Until last year, I had a part-time job as a Korean language instructor at the Center for Contemporary Korean Studies (in the Graduate School of Interdisciplinary Information Studies) on the Hongo Campus. This course was offered on a weekday afternoon once a week and was open to all members of the University community for free. The course was attended not only by Japanese but also by people of many nationalities. I was surprised and impressed to see foreigners studying abroad in Japan making the extra effort to study Korean as well. Unfortunately, the course is not offered this year.

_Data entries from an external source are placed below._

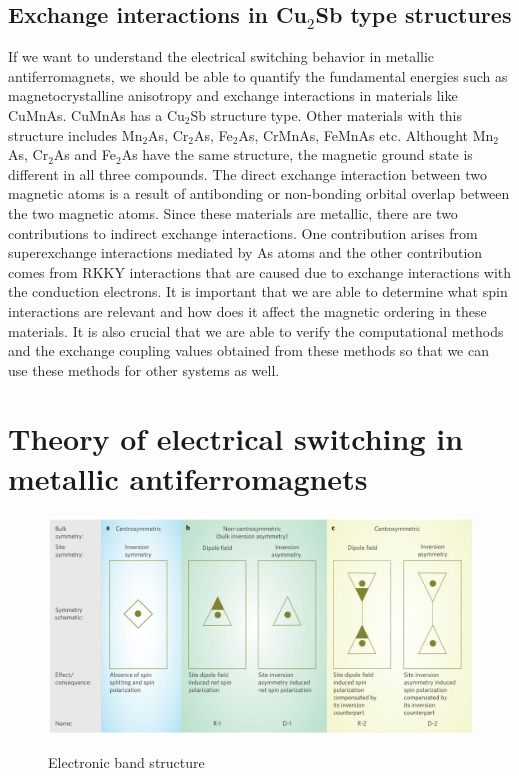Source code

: \documentclass[11pt,edeposit,draftthesis]{uiucthesis2020}
\begin{document}
\begin{mainmatter}
\section{Exchange interactions in Cu$_2$Sb type structures}
If we want to understand the electrical switching behavior in metallic antiferromagnets, we should be able to quantify the fundamental energies such as magnetocrystalline anisotropy and exchange interactions in materials like CuMnAs. CuMnAs has a Cu$_2$Sb structure type. Other materials with this structure includes Mn$_2$As, Cr$_2$As, Fe$_2$As, CrMnAs, FeMnAs etc. Althought Mn$_2$As, Cr$_2$As and Fe$_2$As have the same structure, the magnetic ground state is different in all three compounds. The direct exchange interaction between two magnetic atoms is a result of antibonding or non-bonding orbital overlap between the two magnetic atoms. Since these materials are metallic, there are two contributions to indirect exchange interactions. One contribution arises from superexchange interactions mediated by As atoms and the other contribution comes from RKKY interactions that are caused due to exchange interactions with the conduction electrons. It is important that we are able to determine what spin interactions are relevant and how does it affect the magnetic ordering in these materials. It is also crucial that we are able to verify the computational methods and the exchange coupling values obtained from these methods so that we can use these methods for other systems as well.

\chapter{Theory of electrical switching in metallic antiferromagnets}

\begin{figure}
\centering\includegraphics[width=\columnwidth]{figures/ch2/zhang_1.png} \\
\caption{\label{fig:zhang_1}
Electronic band structure
}
\end{figure}


\end{mainmatter}
\end{document}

My lasting impression of Japan is that Japanese people are kind. They are very helpful, showing you the way when you get lost, for example. I also feel that Japan has a culture that values politeness. Japanese people try not to bother others, and while I believe this is a wonderful characteristic, I feel a little bit lonely when my Japanese friends try to take everything on themselves. Sometimes I wish that they would ask me for help more freely because we are friends. Another thing that still surprises me a bit is that in Japan, people on trains are all so quiet. I think this is also because of Japanese people trying to avoid bothering others. In Seoul, even though nobody talks in a particularly loud voice, I can at least hear people chatting on the subway (laughs).
South Korea undeniably places great emphasis on a person’s educational background, so the University of Tokyo has a very strong image in Korea as the number one Asian university. Every year, around the time when world university rankings are announced, the South Korean media run a lot of articles about the number one university in the Asian region. Korean people often praise me when they discover that I am a UTokyo student. When finding a job, however, it is far more advantageous to graduate from a South Korean university. Anyway, I don’t care because I want to continue my research at the University of Tokyo.
Finally, I want to offer one piece of advice to those who are planning to study abroad in Japan: don’t wait for people to reach out and talk to you. You have to be the one reaching out to them instead!
Ju Eun brought us two message cards known as yosegaki and one photo album. The large yosegaki card is a present from her fellow international students who took a preparatory course at Osaka University with her. Upon the completion of the course, her classmates wrote farewell messages mainly in Japanese for Ju Eun whom they called sensei (teacher) because she is very good at Japanese. As the title “Smiling or Crying” suggests, Ju Eun probably smiled and cried when reading these messages. The red yosegaki card features congratulatory messages from her Chinese language course classmates written when she was a sophomore and joined the May Festival (a University-wide two-day event organized by students welcoming a wide range of visitors). She was the leader of the class event for selling beef kebabs, which successfully sold out each of the two days. These yosegaki are mementos of Ju Eun’s classmates. The photo album is a birthday gift from the Korean friends she made at the Mitaka International Hall of Residence. The album contains many photos of Ju Eun enjoying the company of her friends and warm messages.
Ju Eun is from Seoul, South Korea. She says that Seoul is a big city but has an abundance of nature because the city is surrounded by high mountains and a large river flows through it. On the weekends, many people visit the nearby mountains to enjoy hiking. Ju Eun’s favorite places in Seoul are Gyeongbokgung Palace, which was the main royal palace of the Joseon Dynasty, and the surrounding Bukchon Hanok Village, an area where many Korean traditional houses of high government officials and the nobility from the days of the Joseon Dynasty have been preserved. She says she feels relaxed when strolling around this area. This certainly suits Ju Eun, who loves history and old things.